Je ne pus résister à la joie de reprendre, pour ce médecin, le face-à-face avec la mort, que nous venions de vivre, cette femme, son mari et moi-même. Non seulement je venais de reconnaître « l'héroïne » de l'aventure qui m'était contée, mais je détenais la clé et l'explication de ce qui aux yeux de ce médecin n'était qu'une « soudaine et imprévisible conversion ». L'histoire était pourtant simple : cette aventure de « conversion » n'était pas une foucade : elle n'était autre qu'une aventure de parole.
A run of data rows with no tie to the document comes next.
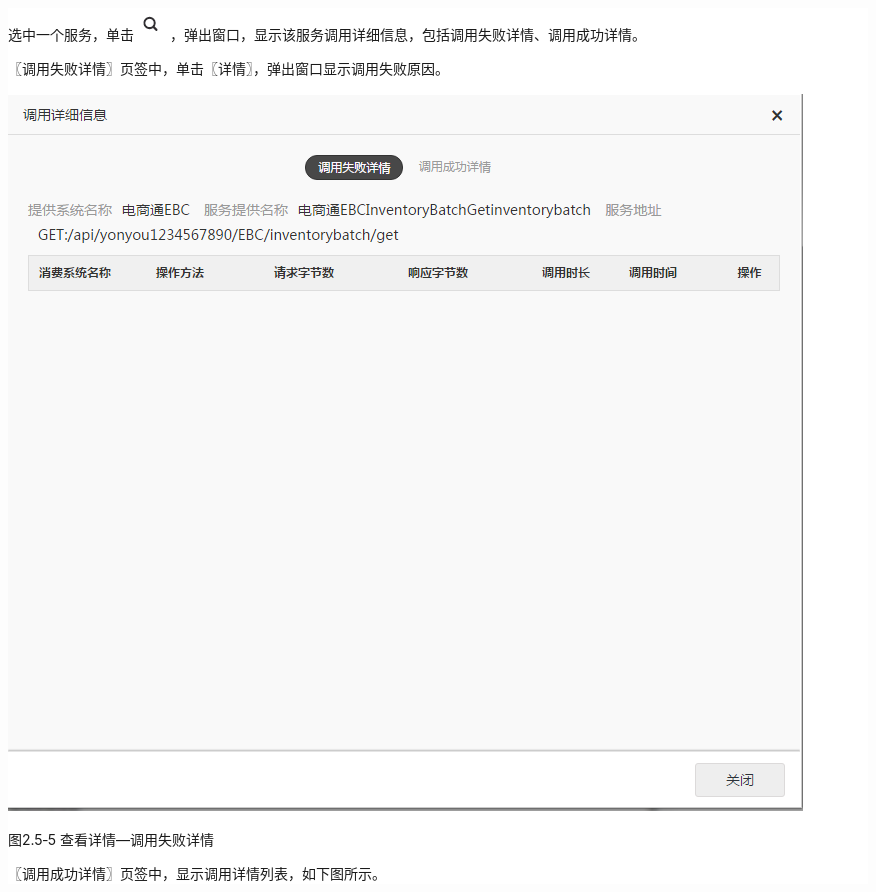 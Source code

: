 选中一个服务，单击![](/assets/5-/5/image184.png)，弹出窗口，显示该服务调用详细信息，包括调用失败详情、调用成功详情。

〖调用失败详情〗页签中，单击〖详情〗，弹出窗口显示调用失败原因。

![](/assets/5-/5/image126.png)

图2.5‑5 查看详情—调用失败详情

〖调用成功详情〗页签中，显示调用详情列表，如下图所示。
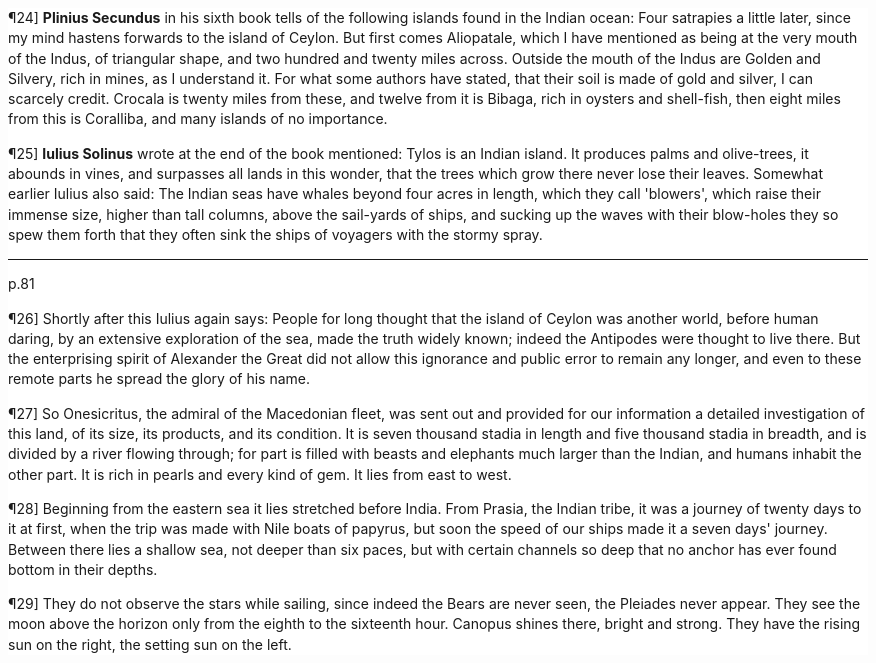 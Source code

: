 
¶24] **Plinius Secundus** in his sixth book tells of the following islands
found in the Indian ocean: Four satrapies a little later, since my mind
hastens forwards to the island of Ceylon. But first comes Aliopatale,
which I have mentioned as being at the very mouth of the Indus, of
triangular shape, and two hundred and twenty miles across. Outside the
mouth of the Indus are Golden and Silvery, rich in mines, as I understand
it. For what some authors have stated, that their soil is made of
gold and silver, I can scarcely credit. Crocala is twenty miles from these,
and twelve from it is Bibaga, rich in oysters and shell-fish, then eight
miles from this is Coralliba, and many islands of no importance.


¶25] **Iulius Solinus** wrote at the end of the book mentioned: Tylos is an
Indian island. It produces palms and olive-trees, it abounds in vines, and
surpasses all lands in this wonder, that the trees which grow there never
lose their leaves. Somewhat earlier Iulius also said: The Indian seas have
whales beyond four acres in length, which they call 'blowers', which
raise their immense size, higher than tall columns, above the sail-yards
of ships, and sucking up the waves with their blow-holes they so spew
them forth that they often sink the ships of voyagers with the stormy
spray.




---

p.81


¶26] Shortly after this Iulius again says: People for long thought that
the island of Ceylon was another world, before human daring, by an
extensive exploration of the sea, made the truth widely known; indeed
the Antipodes were thought to live there. But the enterprising spirit of
Alexander the Great did not allow this ignorance and public error to
remain any longer, and even to these remote parts he spread the glory
of his name.


¶27] So Onesicritus, the admiral of the Macedonian fleet, was sent out
and provided for our information a detailed investigation of this land, of
its size, its products, and its condition. It is seven thousand stadia in
length and five thousand stadia in breadth, and is divided by a river
flowing through; for part is filled with beasts and elephants much larger
than the Indian, and humans inhabit the other part. It is rich in pearls
and every kind of gem. It lies from east to west.


¶28] Beginning from the eastern sea it lies stretched before India.
From Prasia, the Indian tribe, it was a journey of twenty days to it at
first, when the trip was made with Nile boats of papyrus, but soon the
speed of our ships made it a seven days' journey. Between there lies a
shallow sea, not deeper than six paces, but with certain channels so deep
that no anchor has ever found bottom in their depths.


¶29] They do not observe the stars while sailing, since indeed the
Bears are never seen, the Pleiades never appear. They see the moon
above the horizon only from the eighth to the sixteenth hour. Canopus
shines there, bright and strong. They have the rising sun on the right,
the setting sun on the left.
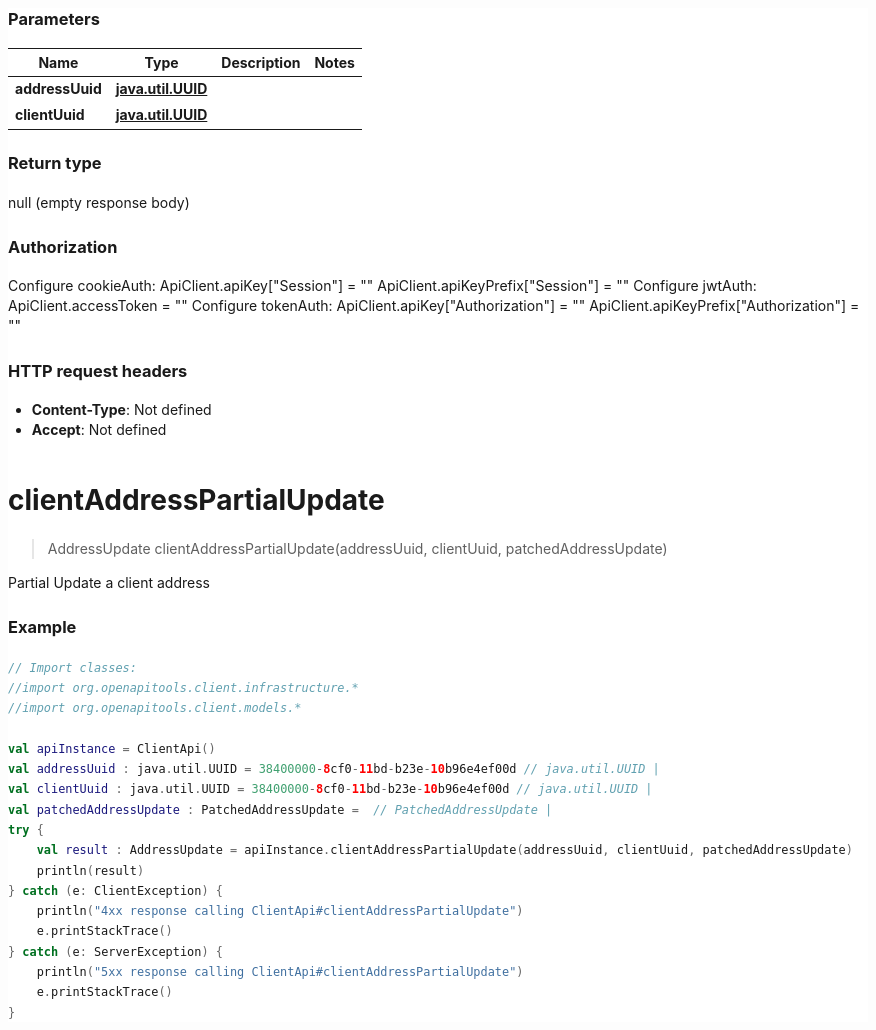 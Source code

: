 ### Parameters

Name | Type | Description  | Notes
------------- | ------------- | ------------- | -------------
 **addressUuid** | [**java.util.UUID**](.md)|  |
 **clientUuid** | [**java.util.UUID**](.md)|  |

### Return type

null (empty response body)

### Authorization


Configure cookieAuth:
    ApiClient.apiKey["Session"] = ""
    ApiClient.apiKeyPrefix["Session"] = ""
Configure jwtAuth:
    ApiClient.accessToken = ""
Configure tokenAuth:
    ApiClient.apiKey["Authorization"] = ""
    ApiClient.apiKeyPrefix["Authorization"] = ""

### HTTP request headers

 - **Content-Type**: Not defined
 - **Accept**: Not defined

<a name="clientAddressPartialUpdate"></a>
# **clientAddressPartialUpdate**
> AddressUpdate clientAddressPartialUpdate(addressUuid, clientUuid, patchedAddressUpdate)



Partial Update a client address

### Example
```kotlin
// Import classes:
//import org.openapitools.client.infrastructure.*
//import org.openapitools.client.models.*

val apiInstance = ClientApi()
val addressUuid : java.util.UUID = 38400000-8cf0-11bd-b23e-10b96e4ef00d // java.util.UUID | 
val clientUuid : java.util.UUID = 38400000-8cf0-11bd-b23e-10b96e4ef00d // java.util.UUID | 
val patchedAddressUpdate : PatchedAddressUpdate =  // PatchedAddressUpdate | 
try {
    val result : AddressUpdate = apiInstance.clientAddressPartialUpdate(addressUuid, clientUuid, patchedAddressUpdate)
    println(result)
} catch (e: ClientException) {
    println("4xx response calling ClientApi#clientAddressPartialUpdate")
    e.printStackTrace()
} catch (e: ServerException) {
    println("5xx response calling ClientApi#clientAddressPartialUpdate")
    e.printStackTrace()
}
```
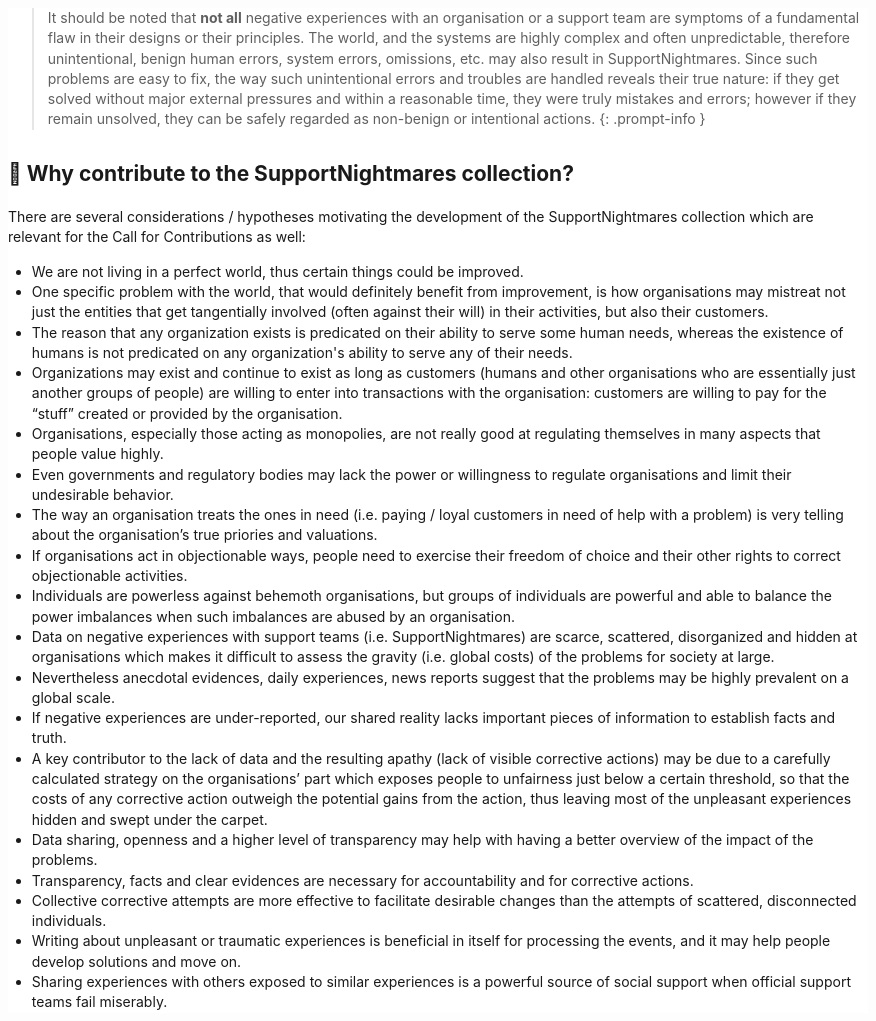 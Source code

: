 > It should be noted that **not all** negative experiences with an organisation or a support team are symptoms of a fundamental flaw in their designs or their principles. The world, and the systems are highly complex and often unpredictable, therefore unintentional, benign human errors, system errors, omissions, etc. may also result in SupportNightmares. Since such problems are easy to fix, the way such unintentional errors and troubles are handled reveals their true nature: if they get solved without major external pressures and within a reasonable time, they were truly mistakes and errors; however if they remain unsolved, they can be safely regarded as non-benign or intentional actions.
{: .prompt-info }

## 🧟 Why contribute to the SupportNightmares collection?

There are several considerations / hypotheses motivating the development of the SupportNightmares collection which are relevant for the Call for Contributions as well:
- We are not living in a perfect world, thus certain things could be improved.
- One specific problem with the world, that would definitely benefit from improvement, is how organisations may mistreat not just the entities that get tangentially involved (often against their will) in their activities, but also their customers.
- The reason that any organization exists is predicated on their ability to serve some human needs, whereas the existence of humans is not predicated on any organization's ability to serve any of their needs.
- Organizations may exist and continue to exist as long as customers (humans and other organisations who are essentially just another groups of people) are willing to enter into transactions with the organisation: customers are willing to pay for the “stuff” created or provided by the organisation.
- Organisations, especially those acting as monopolies, are not really good at regulating themselves in many aspects that people value highly.
- Even governments and regulatory bodies may lack the power or willingness to regulate organisations and limit their undesirable behavior.
- The way an organisation treats the ones in need (i.e. paying / loyal customers in need of help with a problem) is very telling about the organisation’s true priories and valuations.
- If organisations act in objectionable ways, people need to exercise their freedom of choice and their other rights to correct objectionable activities.
- Individuals are powerless against behemoth organisations, but groups of individuals are powerful and able to balance the power imbalances when such imbalances are abused by an organisation.
- Data on negative experiences with support teams (i.e. SupportNightmares) are scarce, scattered, disorganized and hidden at organisations which makes it difficult to assess the gravity (i.e. global costs) of the problems for society at large.
- Nevertheless anecdotal evidences, daily experiences, news reports suggest that the problems may be highly prevalent on a global scale.
- If negative experiences are under-reported, our shared reality lacks important pieces of information to establish facts and truth.
- A key contributor to the lack of data and the resulting apathy (lack of visible corrective actions) may be due to a carefully calculated strategy on the organisations’ part which exposes people to unfairness just below a certain threshold, so that the costs of any corrective action outweigh the potential gains from the action, thus leaving most of the unpleasant experiences hidden and swept under the carpet.
- Data sharing, openness and a higher level of transparency may help with having a better overview of the impact of the problems.
- Transparency, facts and clear evidences are necessary for accountability and for corrective actions.
- Collective corrective attempts are more effective to facilitate desirable changes than the attempts of scattered, disconnected individuals.
- Writing about unpleasant or traumatic experiences is beneficial in itself for processing the events, and it may help people develop solutions and move on.
- Sharing experiences with others exposed to similar experiences is a powerful source of social support when official support teams fail miserably.
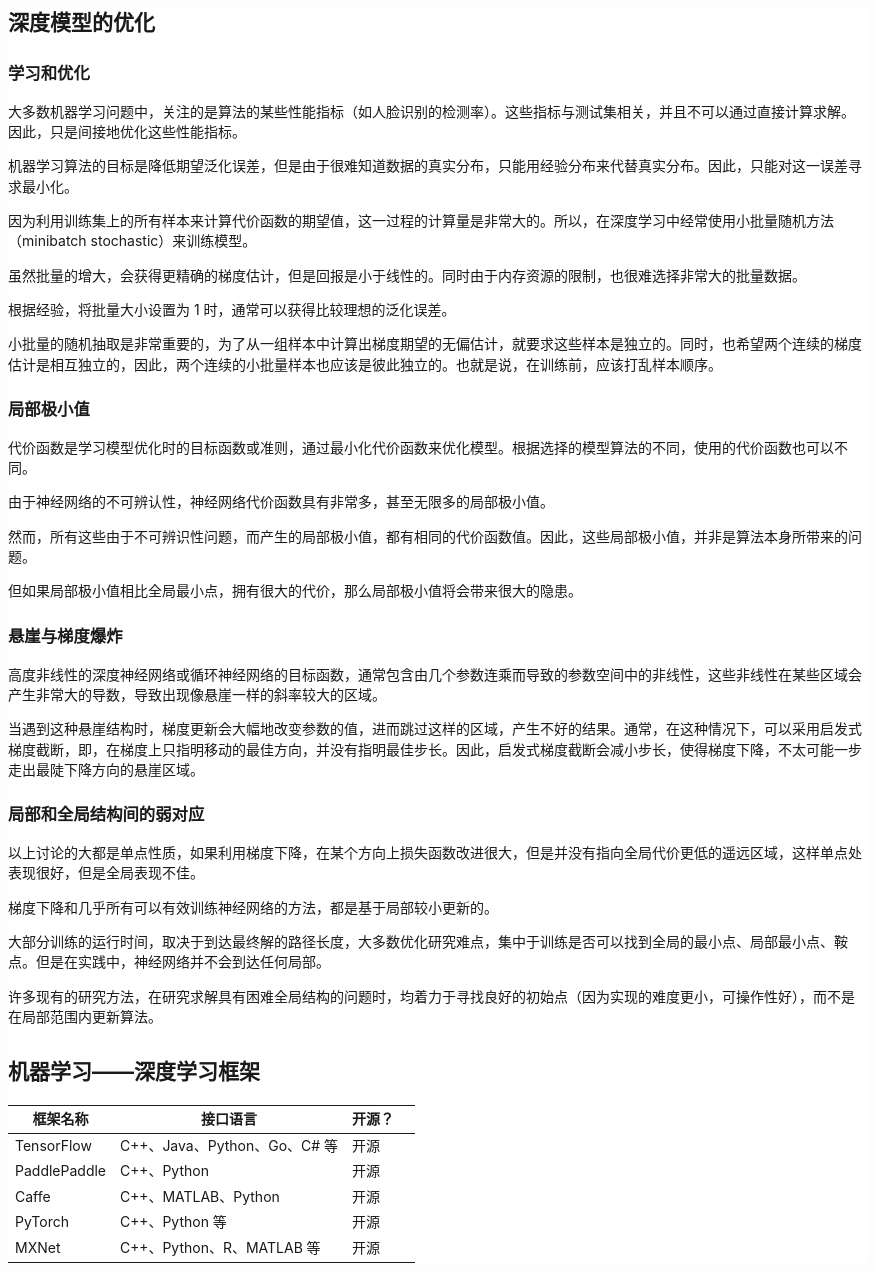 ## 深度模型的优化

### 学习和优化

大多数机器学习问题中，关注的是算法的某些性能指标（如人脸识别的检测率）。这些指标与测试集相关，并且不可以通过直接计算求解。因此，只是间接地优化这些性能指标。

机器学习算法的目标是降低期望泛化误差，但是由于很难知道数据的真实分布，只能用经验分布来代替真实分布。因此，只能对这一误差寻求最小化。

因为利用训练集上的所有样本来计算代价函数的期望值，这一过程的计算量是非常大的。所以，在深度学习中经常使用小批量随机方法（minibatch stochastic）来训练模型。

虽然批量的增大，会获得更精确的梯度估计，但是回报是小于线性的。同时由于内存资源的限制，也很难选择非常大的批量数据。

根据经验，将批量大小设置为 1 时，通常可以获得比较理想的泛化误差。

小批量的随机抽取是非常重要的，为了从一组样本中计算出梯度期望的无偏估计，就要求这些样本是独立的。同时，也希望两个连续的梯度估计是相互独立的，因此，两个连续的小批量样本也应该是彼此独立的。也就是说，在训练前，应该打乱样本顺序。

### 局部极小值

代价函数是学习模型优化时的目标函数或准则，通过最小化代价函数来优化模型。根据选择的模型算法的不同，使用的代价函数也可以不同。

由于神经网络的不可辨认性，神经网络代价函数具有非常多，甚至无限多的局部极小值。

然而，所有这些由于不可辨识性问题，而产生的局部极小值，都有相同的代价函数值。因此，这些局部极小值，并非是算法本身所带来的问题。

但如果局部极小值相比全局最小点，拥有很大的代价，那么局部极小值将会带来很大的隐患。

### 悬崖与梯度爆炸

高度非线性的深度神经网络或循环神经网络的目标函数，通常包含由几个参数连乘而导致的参数空间中的非线性，这些非线性在某些区域会产生非常大的导数，导致出现像悬崖一样的斜率较大的区域。

当遇到这种悬崖结构时，梯度更新会大幅地改变参数的值，进而跳过这样的区域，产生不好的结果。通常，在这种情况下，可以采用启发式梯度截断，即，在梯度上只指明移动的最佳方向，并没有指明最佳步长。因此，启发式梯度截断会减小步长，使得梯度下降，不太可能一步走出最陡下降方向的悬崖区域。

### 局部和全局结构间的弱对应

以上讨论的大都是单点性质，如果利用梯度下降，在某个方向上损失函数改进很大，但是并没有指向全局代价更低的遥远区域，这样单点处表现很好，但是全局表现不佳。

梯度下降和几乎所有可以有效训练神经网络的方法，都是基于局部较小更新的。

大部分训练的运行时间，取决于到达最终解的路径长度，大多数优化研究难点，集中于训练是否可以找到全局的最小点、局部最小点、鞍点。但是在实践中，神经网络并不会到达任何局部。

许多现有的研究方法，在研究求解具有困难全局结构的问题时，均着力于寻找良好的初始点（因为实现的难度更小，可操作性好），而不是在局部范围内更新算法。



## 机器学习——深度学习框架

| 框架名称     | 接口语言                     | 开源？ |      |
| ------------ | ---------------------------- | ------ | ---- |
| TensorFlow   | C++、Java、Python、Go、C# 等 | 开源   |      |
| PaddlePaddle | C++、Python                  | 开源   |      |
| Caffe        | C++、MATLAB、Python          | 开源   |      |
| PyTorch      | C++、Python 等               | 开源   |      |
| MXNet        | C++、Python、R、MATLAB 等    | 开源   |      |
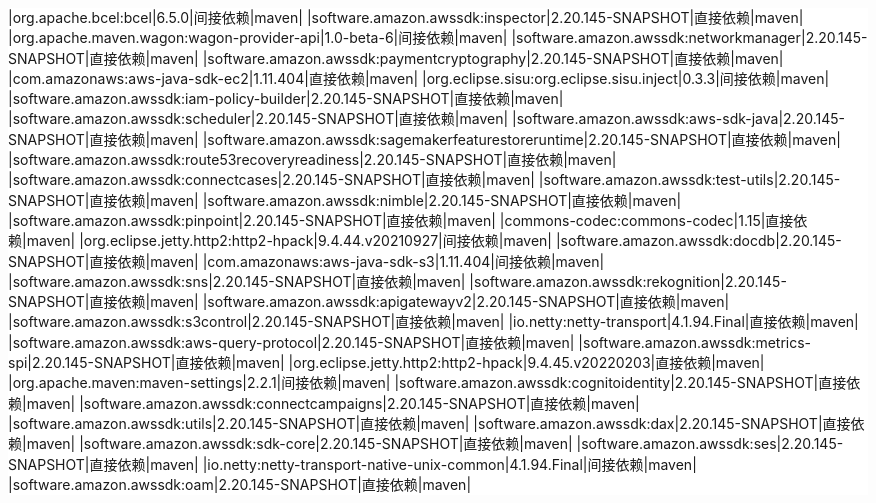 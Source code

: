 |org.apache.bcel:bcel|6.5.0|间接依赖|maven|
|software.amazon.awssdk:inspector|2.20.145-SNAPSHOT|直接依赖|maven|
|org.apache.maven.wagon:wagon-provider-api|1.0-beta-6|间接依赖|maven|
|software.amazon.awssdk:networkmanager|2.20.145-SNAPSHOT|直接依赖|maven|
|software.amazon.awssdk:paymentcryptography|2.20.145-SNAPSHOT|直接依赖|maven|
|com.amazonaws:aws-java-sdk-ec2|1.11.404|直接依赖|maven|
|org.eclipse.sisu:org.eclipse.sisu.inject|0.3.3|间接依赖|maven|
|software.amazon.awssdk:iam-policy-builder|2.20.145-SNAPSHOT|直接依赖|maven|
|software.amazon.awssdk:scheduler|2.20.145-SNAPSHOT|直接依赖|maven|
|software.amazon.awssdk:aws-sdk-java|2.20.145-SNAPSHOT|直接依赖|maven|
|software.amazon.awssdk:sagemakerfeaturestoreruntime|2.20.145-SNAPSHOT|直接依赖|maven|
|software.amazon.awssdk:route53recoveryreadiness|2.20.145-SNAPSHOT|直接依赖|maven|
|software.amazon.awssdk:connectcases|2.20.145-SNAPSHOT|直接依赖|maven|
|software.amazon.awssdk:test-utils|2.20.145-SNAPSHOT|直接依赖|maven|
|software.amazon.awssdk:nimble|2.20.145-SNAPSHOT|直接依赖|maven|
|software.amazon.awssdk:pinpoint|2.20.145-SNAPSHOT|直接依赖|maven|
|commons-codec:commons-codec|1.15|直接依赖|maven|
|org.eclipse.jetty.http2:http2-hpack|9.4.44.v20210927|间接依赖|maven|
|software.amazon.awssdk:docdb|2.20.145-SNAPSHOT|直接依赖|maven|
|com.amazonaws:aws-java-sdk-s3|1.11.404|间接依赖|maven|
|software.amazon.awssdk:sns|2.20.145-SNAPSHOT|直接依赖|maven|
|software.amazon.awssdk:rekognition|2.20.145-SNAPSHOT|直接依赖|maven|
|software.amazon.awssdk:apigatewayv2|2.20.145-SNAPSHOT|直接依赖|maven|
|software.amazon.awssdk:s3control|2.20.145-SNAPSHOT|直接依赖|maven|
|io.netty:netty-transport|4.1.94.Final|直接依赖|maven|
|software.amazon.awssdk:aws-query-protocol|2.20.145-SNAPSHOT|直接依赖|maven|
|software.amazon.awssdk:metrics-spi|2.20.145-SNAPSHOT|直接依赖|maven|
|org.eclipse.jetty.http2:http2-hpack|9.4.45.v20220203|直接依赖|maven|
|org.apache.maven:maven-settings|2.2.1|间接依赖|maven|
|software.amazon.awssdk:cognitoidentity|2.20.145-SNAPSHOT|直接依赖|maven|
|software.amazon.awssdk:connectcampaigns|2.20.145-SNAPSHOT|直接依赖|maven|
|software.amazon.awssdk:utils|2.20.145-SNAPSHOT|直接依赖|maven|
|software.amazon.awssdk:dax|2.20.145-SNAPSHOT|直接依赖|maven|
|software.amazon.awssdk:sdk-core|2.20.145-SNAPSHOT|直接依赖|maven|
|software.amazon.awssdk:ses|2.20.145-SNAPSHOT|直接依赖|maven|
|io.netty:netty-transport-native-unix-common|4.1.94.Final|间接依赖|maven|
|software.amazon.awssdk:oam|2.20.145-SNAPSHOT|直接依赖|maven|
Il avait suffi que cette femme ait été entendue dans son désir de mort ; que la présence d'une écoute accompagnât sa parole jusqu'au cœur de son mari ; qu'à travers cet échange, la confiance se soit à nouveau établie au cœur de cette mère disposée à la mort ; et que la famille se soit rassemblée dans une nouvelle intimité de partage et d'affection, pour que, l'angoisse faisant place à la tendresse, la peur de la mort cédant devant une force nouvelle en chacun, cette femme puisse, heureuse et libre, s'autoriser à désirer confier ses derniers instants à l'affection et au courage des siens. Ma chance, et mon bonheur, ce fut d'avoir permis ces retrouvailles de la vie.
Léon Burdin 1, in Parler la mort, Des mots pour la vivre (DDB 1998)

1. Jésuite, le père Léon Burdin fut aumônier pendant quinze ans de l’Institut Gustave-Roussy à Villejuif.